Opinión
Un problema irresoluble
El juego del amigo invisible
Estábamos mi hija y yo en una tienda, tratando de decidirnos por un regalo para el amigo invisible. Conocida por la acumulación insuperable de pequeños objetos, la tienda a la que acudimos está pensada para que no te conformes nunca con llevarte una sola cosa. No sin trabajo, Helena acababa de reducir las casi infinitas posibilidades a dos. Semejante maniobra —lo máximo reducido a lo mínimo— adquirió categoría de milagro. Yo dejé escapar un aplauso que, sin querer, sonó irónico. Ahí estábamos ahora: ante un minibillar que costaba ocho euros, y un minifutbolín que costaba siete. Ambos juguetes resultaban lo bastante tontos, lo bastante graciosos, lo bastante inútiles y lo bastante baratos como para conducirla al éxito. El amigo invisible representa un juego en el que es difícil establecer diferencias sustanciales entre un buen regalo y uno malo. Partes del principio de que nadie va a acertar, así que los malos también gustan.

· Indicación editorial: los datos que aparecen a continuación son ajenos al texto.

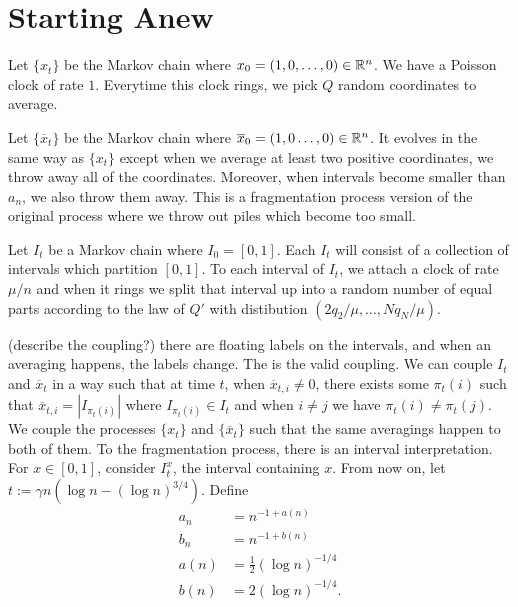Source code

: \documentclass[12pt]{article}
\begin{document}
\section{Starting Anew}

\begin{defn} 
	Let $\{x_t\}$ be the Markov chain where $x_0 = (1, 0, \ldots, 0) \in \mathbb{R}^n$. We have a Poisson clock of rate $1$. Everytime this clock rings, we pick $Q$ random coordinates to average. 
\end{defn}

\begin{defn} 
	Let $\{\overline{x}_t\}$ be the Markov chain where $\overline{x}_0 = (1, 0 \ldots, 0) \in \mathbb{R}^n$. It evolves in the same way as $\{x_t\}$ except when we average at least two positive coordinates, we throw away all of the coordinates. Moreover, when intervals become smaller than $a_n$, we also throw them away. This is a fragmentation process version of the original process where we throw out piles which become too small. 
\end{defn}

\begin{defn} 
	Let $I_t$ be a Markov chain where $I_0 = [0, 1]$. Each $I_t$ will consist of a collection of intervals which partition $[0, 1]$. To each interval of $I_t$, we attach a clock of rate $\mu / n$ and when it rings we split that interval up into a random number of equal parts according to the law of $Q'$ with distibution $(2q_2 / \mu, \ldots, Nq_N /\mu)$.
\end{defn}

(describe the coupling?) there are floating labels on the intervals, and when an averaging happens, the labels change. The is the valid coupling. We can couple $I_t$ and $\overline{x}_t$ in a way such that at time $t$, when $\overline{x}_{t, i} \neq 0$, there exists some $\pi_t(i)$ such that $\overline{x}_{t, i} = |I_{\pi_t(i)}|$ where $I_{\pi_t(i)} \in I_t$ and when $i \neq j$ we have $\pi_t(i) \neq \pi_t(j)$. We couple the processes $\{x_t\}$ and $\{\overline{x}_t\}$ such that the same averagings happen to both of them. To the fragmentation process, there is an interval interpretation. For $x \in [0, 1]$, consider $I_t^x$, the interval containing $x$. From now on, let $t := \gamma n ( \log n - (\log n)^{3/4})$. Define 
\begin{align*}
	a_n & = n^{-1 + a(n)} \\
	b_n & = n^{-1 + b(n)} \\
	a(n) & = \frac{1}{2} (\log n)^{-1/4} \\
	b(n) & = 2 (\log n)^{-1/4}.
\end{align*}
\end{document}
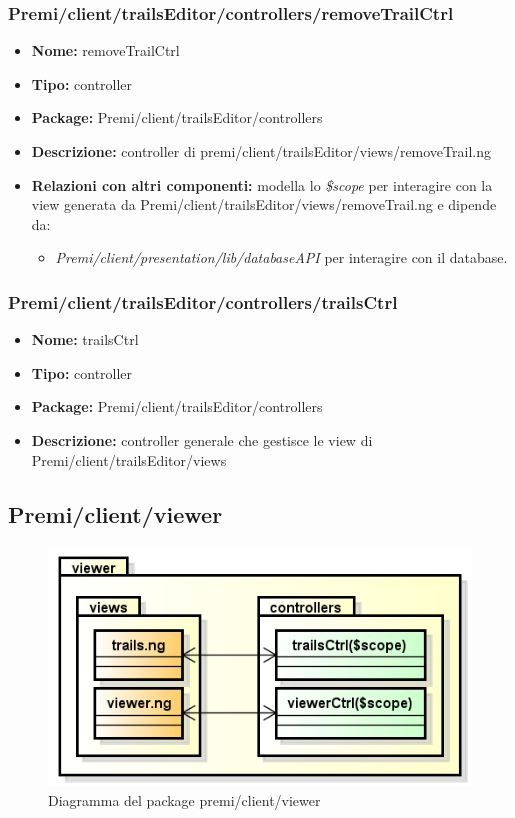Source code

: \subsubsection{Premi/client/trailsEditor/controllers/removeTrailCtrl}
\begin{itemize}
  \item[] \textbf{Nome:} removeTrailCtrl
  \item[] \textbf{Tipo:} controller
  \item[] \textbf{Package:} Premi/client/trailsEditor/controllers
  \item[] \textbf{Descrizione:} controller di premi/client/trailsEditor/views/removeTrail.ng
  \item[] \textbf{Relazioni con altri componenti:} modella lo \textit{\$scope} per interagire con la view generata da Premi/client/trailsEditor/views/removeTrail.ng e dipende da:
  \begin{itemize}
  	\item \textit{Premi/client/presentation/lib/databaseAPI} per interagire con il database.
  \end{itemize}
\end{itemize}
\subsubsection{Premi/client/trailsEditor/controllers/trailsCtrl}
\begin{itemize}
  \item[] \textbf{Nome:} trailsCtrl
  \item[] \textbf{Tipo:} controller
  \item[] \textbf{Package:} Premi/client/trailsEditor/controllers
  \item[] \textbf{Descrizione:} controller generale che gestisce le view di Premi/client/trailsEditor/views
\end{itemize}

\subsection{Premi/client/viewer}
\begin{figure}[!h]
\begin{center}
\includegraphics[scale=0.45]{img/diapkg/viewer.png}
\caption{Diagramma del package premi/client/viewer}
\end{center}
\end{figure}
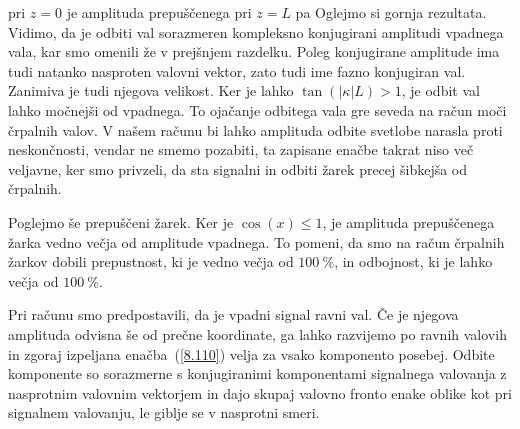 pri $z=0$ je 
amplituda prepuščenega pri $z = L$ pa
Oglejmo si gornja rezultata. Vidimo, da je odbiti val sorazmeren 
kompleksno konjugirani amplitudi vpadnega vala, kar smo omenili že v prejšnjem
razdelku. Poleg konjugirane amplitude ima tudi natanko nasproten valovni vektor, 
zato tudi ime fazno konjugiran val. Zanimiva je tudi njegova velikost. Ker 
je lahko $\tan\left(|\kappa|L\right)>1$, je odbit val lahko močnejši od vpadnega.
To ojačanje odbitega vala gre seveda na račun moči črpalnih
valov. V našem računu bi lahko amplituda odbite svetlobe narasla proti neskončnosti, 
vendar ne smemo pozabiti, ta zapisane enačbe takrat niso več veljavne, ker smo privzeli, 
da sta signalni in odbiti žarek precej šibkejša od črpalnih.

Poglejmo še prepuščeni žarek. Ker je $\cos(x)\leq1$, je amplituda prepuščenega
žarka vedno večja od amplitude vpadnega. To pomeni, da smo na račun črpalnih žarkov
dobili prepustnost, ki je vedno večja od $100~\%$, in odbojnost, ki je lahko 
večja od $100~\%$.

Pri računu smo predpostavili, da je vpadni signal ravni val. Če je njegova
amplituda odvisna še od prečne koordinate, ga lahko razvijemo po ravnih
valovih in zgoraj izpeljana enačba~(\ref{8.110}) velja za vsako komponento posebej. 
Odbite komponente so sorazmerne s konjugiranimi komponentami signalnega valovanja
z nasprotnim valovnim vektorjem in dajo skupaj valovno fronto enake
oblike kot pri signalnem valovanju, le giblje se v nasprotni smeri.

Puesto que el obsequio tenía que hacerlo Helena, la decisión última le correspondía. Pero saber qué quieres exactamente en la vida es dificilísimo. Quizás nunca se llega a descubrir a ciencia cierta. Te conformas con tomar decisiones basadas en criterios no demasiado profundos, que no te abocan a la parálisis. Pero Helena carece todavía de las herramientas que te permiten decretar que algo no te importa demasiado, que carece de importancia, y que te da igual cuál sea el resultado. Pasaban los minutos y no conseguía dilucidar si prefería el minibillar o el minifutbolín. Yo hacía que daba una vuelta, mirando objetos que no me interesaban gran cosa, y volvía. Me acercaba a ella con sigilo y le susurraba al oído: "¿Qué, te has decidido?" . Primero decía que no, pero después, aplastada por el peso de la duda, ya dejó de hablar. Apenas conseguía mover la cabeza de un lado a otro. "¿Nos llevamos el minibillar?", propuse, induciendo una respuesta. Negó con la cabeza. "¿Nos llevamos entonces el mibifutbolín?", planteé a continuación. También negó con la cabeza.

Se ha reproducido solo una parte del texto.